Task requirements:
Among the entries below, count each line holding the word "image". Write only the number.

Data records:
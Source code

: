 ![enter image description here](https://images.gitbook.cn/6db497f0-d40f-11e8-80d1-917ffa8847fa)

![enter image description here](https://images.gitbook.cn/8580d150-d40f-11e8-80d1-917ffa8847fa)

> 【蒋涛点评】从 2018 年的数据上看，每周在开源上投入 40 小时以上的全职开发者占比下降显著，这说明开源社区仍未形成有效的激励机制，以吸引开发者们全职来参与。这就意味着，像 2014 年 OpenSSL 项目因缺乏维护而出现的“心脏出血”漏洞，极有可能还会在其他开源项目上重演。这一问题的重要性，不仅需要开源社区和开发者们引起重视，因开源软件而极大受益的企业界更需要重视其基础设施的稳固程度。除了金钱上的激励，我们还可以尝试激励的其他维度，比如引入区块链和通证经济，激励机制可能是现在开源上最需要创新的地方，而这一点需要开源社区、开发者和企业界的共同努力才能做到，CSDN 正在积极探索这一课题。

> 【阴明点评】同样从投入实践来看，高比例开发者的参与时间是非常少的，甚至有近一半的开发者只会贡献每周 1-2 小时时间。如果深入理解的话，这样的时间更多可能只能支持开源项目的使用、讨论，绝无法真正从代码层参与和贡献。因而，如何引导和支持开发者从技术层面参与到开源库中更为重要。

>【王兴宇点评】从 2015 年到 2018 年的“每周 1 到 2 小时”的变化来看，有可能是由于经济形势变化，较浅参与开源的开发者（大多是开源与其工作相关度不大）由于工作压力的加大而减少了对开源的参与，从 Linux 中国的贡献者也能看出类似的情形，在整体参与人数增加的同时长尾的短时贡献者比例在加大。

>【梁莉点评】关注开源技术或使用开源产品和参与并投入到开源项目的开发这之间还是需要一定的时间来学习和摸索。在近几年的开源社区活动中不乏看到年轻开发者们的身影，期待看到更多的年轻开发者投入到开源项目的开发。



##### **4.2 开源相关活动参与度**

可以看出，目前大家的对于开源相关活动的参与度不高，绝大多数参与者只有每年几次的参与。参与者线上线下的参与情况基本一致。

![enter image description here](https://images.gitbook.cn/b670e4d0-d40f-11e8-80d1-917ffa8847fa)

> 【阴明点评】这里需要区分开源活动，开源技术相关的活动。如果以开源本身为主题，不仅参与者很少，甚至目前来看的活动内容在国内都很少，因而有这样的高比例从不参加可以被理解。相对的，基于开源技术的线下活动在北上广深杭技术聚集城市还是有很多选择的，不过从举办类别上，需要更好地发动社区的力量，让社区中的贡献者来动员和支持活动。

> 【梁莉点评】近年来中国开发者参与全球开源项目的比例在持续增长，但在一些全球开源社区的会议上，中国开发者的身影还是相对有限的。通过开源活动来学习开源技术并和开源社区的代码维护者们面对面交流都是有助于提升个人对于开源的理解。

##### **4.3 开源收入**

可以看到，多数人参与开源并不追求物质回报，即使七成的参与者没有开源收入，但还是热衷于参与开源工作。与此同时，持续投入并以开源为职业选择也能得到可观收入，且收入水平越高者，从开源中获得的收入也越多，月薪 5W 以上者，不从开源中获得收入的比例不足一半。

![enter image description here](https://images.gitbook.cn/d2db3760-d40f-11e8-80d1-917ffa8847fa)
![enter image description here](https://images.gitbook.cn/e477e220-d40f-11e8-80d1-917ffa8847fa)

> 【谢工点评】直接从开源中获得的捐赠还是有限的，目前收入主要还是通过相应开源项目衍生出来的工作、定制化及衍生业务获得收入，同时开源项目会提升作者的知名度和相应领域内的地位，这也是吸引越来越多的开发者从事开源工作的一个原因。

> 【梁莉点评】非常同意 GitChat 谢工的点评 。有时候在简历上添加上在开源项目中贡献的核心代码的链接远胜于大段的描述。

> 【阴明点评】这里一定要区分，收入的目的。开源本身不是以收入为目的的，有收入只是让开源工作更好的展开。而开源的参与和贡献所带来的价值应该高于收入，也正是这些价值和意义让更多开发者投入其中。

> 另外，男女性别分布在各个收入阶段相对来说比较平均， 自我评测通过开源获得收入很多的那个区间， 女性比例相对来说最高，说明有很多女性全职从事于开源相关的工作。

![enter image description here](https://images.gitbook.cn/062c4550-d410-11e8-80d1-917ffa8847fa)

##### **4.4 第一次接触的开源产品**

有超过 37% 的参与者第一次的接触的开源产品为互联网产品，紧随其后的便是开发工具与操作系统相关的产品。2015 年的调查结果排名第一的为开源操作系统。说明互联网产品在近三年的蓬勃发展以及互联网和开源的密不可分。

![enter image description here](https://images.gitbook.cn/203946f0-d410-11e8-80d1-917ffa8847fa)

Exercise result:
7